--- AIM OF THE TASK ---
Work out how many lines in the records include the word "Stochastic", then answer with nothing but that number.

--- DATASET EXCERPTS Enclosed Below ---

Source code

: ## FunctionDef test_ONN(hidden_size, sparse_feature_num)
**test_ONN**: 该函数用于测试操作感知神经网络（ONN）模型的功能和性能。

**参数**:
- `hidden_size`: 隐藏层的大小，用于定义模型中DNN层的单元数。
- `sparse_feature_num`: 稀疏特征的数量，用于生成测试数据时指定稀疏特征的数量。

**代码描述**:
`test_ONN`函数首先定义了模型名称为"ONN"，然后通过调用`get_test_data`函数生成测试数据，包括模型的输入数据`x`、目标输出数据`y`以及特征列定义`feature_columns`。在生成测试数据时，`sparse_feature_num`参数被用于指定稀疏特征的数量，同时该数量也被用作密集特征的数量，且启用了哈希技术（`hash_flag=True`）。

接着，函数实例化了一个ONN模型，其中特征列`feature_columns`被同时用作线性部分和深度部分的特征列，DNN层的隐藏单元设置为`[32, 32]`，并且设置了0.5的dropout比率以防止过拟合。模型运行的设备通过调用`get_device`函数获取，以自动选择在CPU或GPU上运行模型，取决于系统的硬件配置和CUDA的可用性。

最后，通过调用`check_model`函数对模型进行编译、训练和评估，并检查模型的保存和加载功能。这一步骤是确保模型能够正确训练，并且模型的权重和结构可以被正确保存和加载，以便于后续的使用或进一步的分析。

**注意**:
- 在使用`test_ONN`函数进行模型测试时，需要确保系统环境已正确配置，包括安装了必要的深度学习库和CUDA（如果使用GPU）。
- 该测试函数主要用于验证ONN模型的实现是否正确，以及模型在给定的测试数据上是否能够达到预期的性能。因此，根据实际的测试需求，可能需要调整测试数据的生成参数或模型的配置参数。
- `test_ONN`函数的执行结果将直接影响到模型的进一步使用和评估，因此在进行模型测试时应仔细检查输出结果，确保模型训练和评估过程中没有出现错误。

--- End of Enclosed DATASET EXCERPTS ---
--- DATASET EXCERPTS Enclosed Below ---

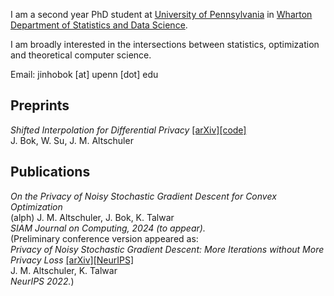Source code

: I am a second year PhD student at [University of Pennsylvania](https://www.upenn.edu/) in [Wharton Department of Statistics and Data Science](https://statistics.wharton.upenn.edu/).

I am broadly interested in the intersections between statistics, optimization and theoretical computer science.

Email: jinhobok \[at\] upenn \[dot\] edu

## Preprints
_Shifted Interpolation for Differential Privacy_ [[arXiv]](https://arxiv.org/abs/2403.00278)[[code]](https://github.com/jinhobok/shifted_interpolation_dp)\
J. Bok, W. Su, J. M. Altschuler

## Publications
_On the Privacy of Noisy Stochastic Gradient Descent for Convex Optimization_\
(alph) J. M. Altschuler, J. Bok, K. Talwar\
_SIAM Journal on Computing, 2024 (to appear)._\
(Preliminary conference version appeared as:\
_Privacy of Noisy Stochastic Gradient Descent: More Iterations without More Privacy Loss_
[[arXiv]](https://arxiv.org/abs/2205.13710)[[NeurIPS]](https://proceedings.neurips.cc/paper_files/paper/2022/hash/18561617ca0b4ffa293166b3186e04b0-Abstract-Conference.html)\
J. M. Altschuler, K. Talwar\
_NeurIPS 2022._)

--- End of Enclosed DATASET EXCERPTS ---
--- DATASET EXCERPTS Enclosed Below ---

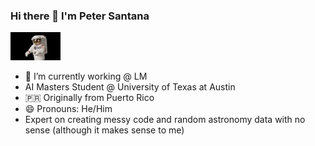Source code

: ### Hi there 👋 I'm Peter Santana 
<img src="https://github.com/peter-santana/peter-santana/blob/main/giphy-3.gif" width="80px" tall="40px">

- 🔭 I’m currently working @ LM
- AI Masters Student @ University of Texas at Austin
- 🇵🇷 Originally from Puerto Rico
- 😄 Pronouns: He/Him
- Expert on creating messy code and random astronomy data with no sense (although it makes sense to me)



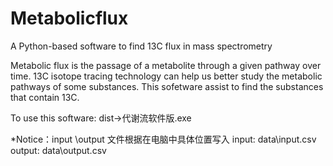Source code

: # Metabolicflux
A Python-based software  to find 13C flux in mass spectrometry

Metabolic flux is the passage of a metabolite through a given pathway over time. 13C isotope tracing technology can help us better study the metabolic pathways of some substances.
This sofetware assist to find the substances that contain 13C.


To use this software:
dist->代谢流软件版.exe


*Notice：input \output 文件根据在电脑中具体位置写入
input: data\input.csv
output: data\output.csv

--- End of Enclosed DATASET EXCERPTS ---

--- RESPONSE TO THIS TASK ---
2